What you are asked to do: Transcribe all of the entries, matching each one exactly.

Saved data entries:
• • •

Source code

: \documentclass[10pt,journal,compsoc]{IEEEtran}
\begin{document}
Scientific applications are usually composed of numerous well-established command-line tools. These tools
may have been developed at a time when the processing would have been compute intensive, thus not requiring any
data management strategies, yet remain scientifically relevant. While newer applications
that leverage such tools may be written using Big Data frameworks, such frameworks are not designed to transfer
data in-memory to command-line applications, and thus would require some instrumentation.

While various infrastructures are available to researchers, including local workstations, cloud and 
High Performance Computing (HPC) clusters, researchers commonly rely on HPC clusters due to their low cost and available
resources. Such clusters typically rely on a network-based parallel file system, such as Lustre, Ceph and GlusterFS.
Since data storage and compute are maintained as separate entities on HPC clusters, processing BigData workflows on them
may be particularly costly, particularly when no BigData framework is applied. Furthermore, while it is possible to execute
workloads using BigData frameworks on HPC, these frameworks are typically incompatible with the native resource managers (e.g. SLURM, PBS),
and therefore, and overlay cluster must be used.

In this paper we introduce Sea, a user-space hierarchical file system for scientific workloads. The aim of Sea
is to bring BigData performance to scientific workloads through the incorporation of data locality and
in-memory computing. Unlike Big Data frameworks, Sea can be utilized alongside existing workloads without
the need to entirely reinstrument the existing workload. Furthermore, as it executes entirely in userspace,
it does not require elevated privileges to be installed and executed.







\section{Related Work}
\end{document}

• • •

Written answer:
Source code

: \documentclass[10pt,journal,compsoc]{IEEEtran}
\begin{document}
Scientific applications are usually composed of numerous well-established command-line tools. These tools
may have been developed at a time when the processing would have been compute intensive, thus not requiring any
data management strategies, yet remain scientifically relevant. While newer applications
that leverage such tools may be written using Big Data frameworks, such frameworks are not designed to transfer
data in-memory to command-line applications, and thus would require some instrumentation.

While various infrastructures are available to researchers, including local workstations, cloud and 
High Performance Computing (HPC) clusters, researchers commonly rely on HPC clusters due to their low cost and available
resources. Such clusters typically rely on a network-based parallel file system, such as Lustre, Ceph and GlusterFS.
Since data storage and compute are maintained as separate entities on HPC clusters, processing BigData workflows on them
may be particularly costly, particularly when no BigData framework is applied. Furthermore, while it is possible to execute
workloads using BigData frameworks on HPC, these frameworks are typically incompatible with the native resource managers (e.g. SLURM, PBS),
and therefore, and overlay cluster must be used.

In this paper we introduce Sea, a user-space hierarchical file system for scientific workloads. The aim of Sea
is to bring BigData performance to scientific workloads through the incorporation of data locality and
in-memory computing. Unlike Big Data frameworks, Sea can be utilized alongside existing workloads without
the need to entirely reinstrument the existing workload. Furthermore, as it executes entirely in userspace,
it does not require elevated privileges to be installed and executed.







\section{Related Work}
\end{document}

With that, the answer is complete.